BLEACHERS BREW EST. MAY 2006

Someone asked me how my blog and newspaper column came to be titled "Bleachers Brew". It's like this, it's an amalgam of sorts of two things: The bleachers area in the stadium/arena where I used to sit when I would watch baseball, football, and basketball games and Miles Davis' great jazz album Bitches Brew. That's how it got culled together. I originally planned on calling it "The View from the Big Chair" that is a nod to Tears For Fear's second album, Songs from the Big Chair. So there.

Friday, July 8, 2016

Former NZ Tall Black Andrew Clarke in town for FIBA OQT



This appears on philstar.com


Former NZ Tall Black Andrew Clarke in town for FIBA OQT
by rick olivares

Paul Henare and Pero Cameron aren’t the only former players of Philippines coach Tab Baldwin in Manila. Henare and Cameron are now coaching the New Zealand national team. The other former Baldwin Tall Black is 6’7” Andrew Parke, who played power forward for New Zealand in 1995 and from 1998-99 and for National Basketball League sides North Harbour and Otago. 

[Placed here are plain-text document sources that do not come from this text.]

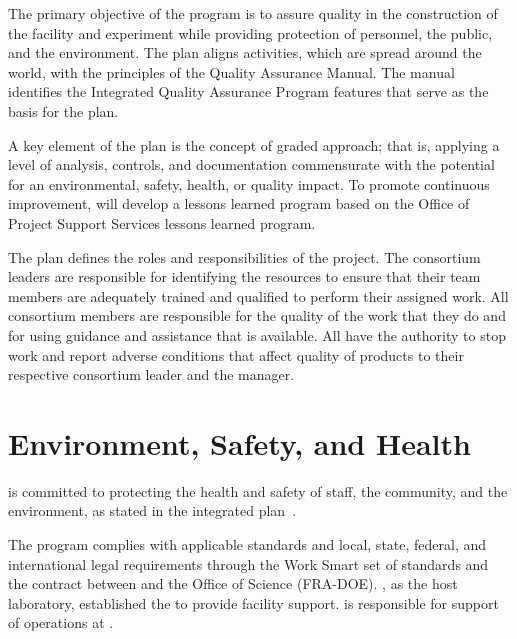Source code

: The primary objective of the   program is
to assure quality in the construction of the  facility and
 experiment while providing protection of
 personnel, the public, and the environment. The
 plan aligns   activities, which
are spread around the world, with the principles of the  Quality
Assurance Manual. The manual identifies the  Integrated Quality
Assurance Program features that serve as the basis for the
  plan.

A key element of the   plan is the
concept of graded approach; that is, applying a level of analysis,
controls, and documentation commensurate with the potential for an
environmental, safety, health, or quality impact. To promote continuous improvement,   will develop a
lessons learned program based on the  Office of Project Support
Services lessons learned program.


The  plan
defines the  roles and responsibilities of the 
project. The  consortium leaders are responsible for identifying the
resources to ensure that their team members are adequately trained and
qualified to perform their assigned work.
All consortium members are responsible for the quality of the work that
they do and for using guidance and assistance that is available. All
have the authority to stop work and report adverse conditions that
affect quality of  products to their respective
 consortium leader and the 
 manager.




\section{Environment, Safety, and Health}
\label{sec:es-tc-eshq}

 is committed to protecting the health and safety of
staff, the community, and the environment, as stated in the
 integrated  plan~\cite{bib:docdb291}.

The   program complies with applicable
standards and local, state, federal, and international legal
requirements through the  Work Smart set of standards and the
contract between  and the 
Office of Science (FRA-DOE). , as the host laboratory,
established the  to provide facility support.
 is responsible for support of 
operations at .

Since he hung up his hightops after the 2010 season, the Auckland-based Parke has busied himself with Fuzion Travel, an agency that organizes tours for Kiwis who wish to follow the Tall Blacks’ campaigns all over the world.

“We didn’t get much of a group for this trip to Manila,” said Parke. “They are missing a lot. Especially after that massive win over the Philippines.”

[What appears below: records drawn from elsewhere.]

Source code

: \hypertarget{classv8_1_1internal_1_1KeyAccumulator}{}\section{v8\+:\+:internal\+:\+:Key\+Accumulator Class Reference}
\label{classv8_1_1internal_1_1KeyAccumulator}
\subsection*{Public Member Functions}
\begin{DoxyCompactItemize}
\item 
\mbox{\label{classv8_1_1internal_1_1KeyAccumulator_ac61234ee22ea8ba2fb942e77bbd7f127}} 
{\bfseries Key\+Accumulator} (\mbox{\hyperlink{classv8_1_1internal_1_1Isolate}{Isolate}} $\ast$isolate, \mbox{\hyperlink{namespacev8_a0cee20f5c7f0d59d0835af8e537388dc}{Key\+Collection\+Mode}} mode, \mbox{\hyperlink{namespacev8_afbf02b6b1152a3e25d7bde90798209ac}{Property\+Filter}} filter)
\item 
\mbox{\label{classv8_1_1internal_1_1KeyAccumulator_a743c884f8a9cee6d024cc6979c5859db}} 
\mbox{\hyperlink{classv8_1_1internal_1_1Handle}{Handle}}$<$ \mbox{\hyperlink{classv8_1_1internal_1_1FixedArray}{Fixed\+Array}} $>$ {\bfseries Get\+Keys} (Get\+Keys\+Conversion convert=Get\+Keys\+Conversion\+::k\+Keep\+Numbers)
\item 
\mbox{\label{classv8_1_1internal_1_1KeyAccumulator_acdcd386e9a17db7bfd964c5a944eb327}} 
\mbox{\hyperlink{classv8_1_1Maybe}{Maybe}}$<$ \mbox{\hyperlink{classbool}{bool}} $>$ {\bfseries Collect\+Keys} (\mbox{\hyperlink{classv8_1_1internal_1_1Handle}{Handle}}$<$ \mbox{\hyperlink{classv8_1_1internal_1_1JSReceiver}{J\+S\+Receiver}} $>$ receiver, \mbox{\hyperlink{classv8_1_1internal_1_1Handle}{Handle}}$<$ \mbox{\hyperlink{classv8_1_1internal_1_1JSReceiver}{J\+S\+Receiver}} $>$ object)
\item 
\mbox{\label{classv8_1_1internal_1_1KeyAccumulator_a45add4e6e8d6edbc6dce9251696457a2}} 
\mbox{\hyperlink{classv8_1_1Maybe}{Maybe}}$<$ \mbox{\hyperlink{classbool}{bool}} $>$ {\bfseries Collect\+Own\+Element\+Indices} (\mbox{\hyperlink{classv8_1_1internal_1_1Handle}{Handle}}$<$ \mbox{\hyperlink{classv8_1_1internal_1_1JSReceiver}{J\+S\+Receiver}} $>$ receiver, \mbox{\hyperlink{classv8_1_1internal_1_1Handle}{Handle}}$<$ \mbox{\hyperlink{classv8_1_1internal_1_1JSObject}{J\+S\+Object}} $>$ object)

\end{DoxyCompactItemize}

New Zealand stunned the home team, 89-80, to enter the semifinals of the FIBA Olympic Qualifying Tournament in Manila. “That must have been a difficult win to take for Paul and Pero since they also played for Tab,” surmised Parke. “Tab built that program and if there was anyone who was familiar with what he was going to do it was Paul and Pero. The players are attuned to the system of Tab unlike the Philippines team that I understand is new."

“The Philippine team if they continue with Tab’s program will get better. It didn’t happen overnight for us.”

“It was a different time when I was playing we used to subsidize our travel. We didn’t have enough games in Europe as we concentrated at home. It’s changing now."